Now this image started in Art School when I photographed a friend on the beach in 35mm Black & White infrared neg film. The sky was boring that day, and I photographed a better sky for another project with 35mm color infrared slide film. When we were learning to do color darkroom work in Art School, my “What If?” mindset thought, what would happen if I tried to print a black & white negative onto color neg paper? The result is the lower half of this image. As I said, the sky was boring, so I thought what would happen if I enlarged a 35mm color infrared slide onto color neg paper? The result is a “negative” version of the sky which on the slide was a deep green, so the colors were also reversed. In school I took both prints, used an exacto blade to cut and mount both images together.

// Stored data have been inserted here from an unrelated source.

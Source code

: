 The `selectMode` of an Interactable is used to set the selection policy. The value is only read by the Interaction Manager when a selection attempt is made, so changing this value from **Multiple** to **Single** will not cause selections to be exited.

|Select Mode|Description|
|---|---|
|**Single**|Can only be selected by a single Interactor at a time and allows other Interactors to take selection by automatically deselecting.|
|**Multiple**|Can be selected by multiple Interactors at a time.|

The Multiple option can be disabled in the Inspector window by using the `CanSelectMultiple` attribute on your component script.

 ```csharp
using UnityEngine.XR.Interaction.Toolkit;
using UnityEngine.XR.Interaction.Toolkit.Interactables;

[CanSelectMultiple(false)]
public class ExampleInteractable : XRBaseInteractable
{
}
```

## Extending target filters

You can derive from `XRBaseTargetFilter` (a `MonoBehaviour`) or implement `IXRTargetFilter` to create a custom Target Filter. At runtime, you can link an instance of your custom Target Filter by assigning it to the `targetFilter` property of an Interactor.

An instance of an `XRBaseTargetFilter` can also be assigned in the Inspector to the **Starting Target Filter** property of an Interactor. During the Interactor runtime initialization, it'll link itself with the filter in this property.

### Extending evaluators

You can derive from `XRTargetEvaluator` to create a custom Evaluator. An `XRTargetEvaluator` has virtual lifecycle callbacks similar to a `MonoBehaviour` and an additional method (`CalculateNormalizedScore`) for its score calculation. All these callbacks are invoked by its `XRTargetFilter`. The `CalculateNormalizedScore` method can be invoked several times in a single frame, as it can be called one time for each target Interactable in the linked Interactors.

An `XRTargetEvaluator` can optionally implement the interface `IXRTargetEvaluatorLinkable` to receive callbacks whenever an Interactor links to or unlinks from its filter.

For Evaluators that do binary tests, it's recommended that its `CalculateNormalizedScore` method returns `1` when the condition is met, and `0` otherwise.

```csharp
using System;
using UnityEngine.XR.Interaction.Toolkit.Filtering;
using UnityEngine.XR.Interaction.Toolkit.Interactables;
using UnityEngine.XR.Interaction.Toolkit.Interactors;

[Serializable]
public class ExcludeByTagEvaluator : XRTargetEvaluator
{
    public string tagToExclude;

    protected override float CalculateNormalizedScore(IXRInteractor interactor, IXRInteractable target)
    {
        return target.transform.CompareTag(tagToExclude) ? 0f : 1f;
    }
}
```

Years later I rephotographed that 11x14 print on to 4x5 color Polaroid and played with the transfer process. As you can see, each Polaroid “pull” was different in terms of how the emulsion adhered to the paper. The amount of water on the paper at the moment the Polaroid is laid down on it, the amount and evenness of the pressure pushing the emulsion into the paper, and the amount of time before pulling up the Polaroid and how carefully it is lifted all factor into the final transfer quality. I’ve always loved the evolution of this image and as a final touch, I chose to get rid of the black band which was the sea bringing the sky lower on the horizon with a little Photoshop cloning once it was digitized. It’s been quite the long journey for this work of art. Sometimes completion can take years, and that’s ok.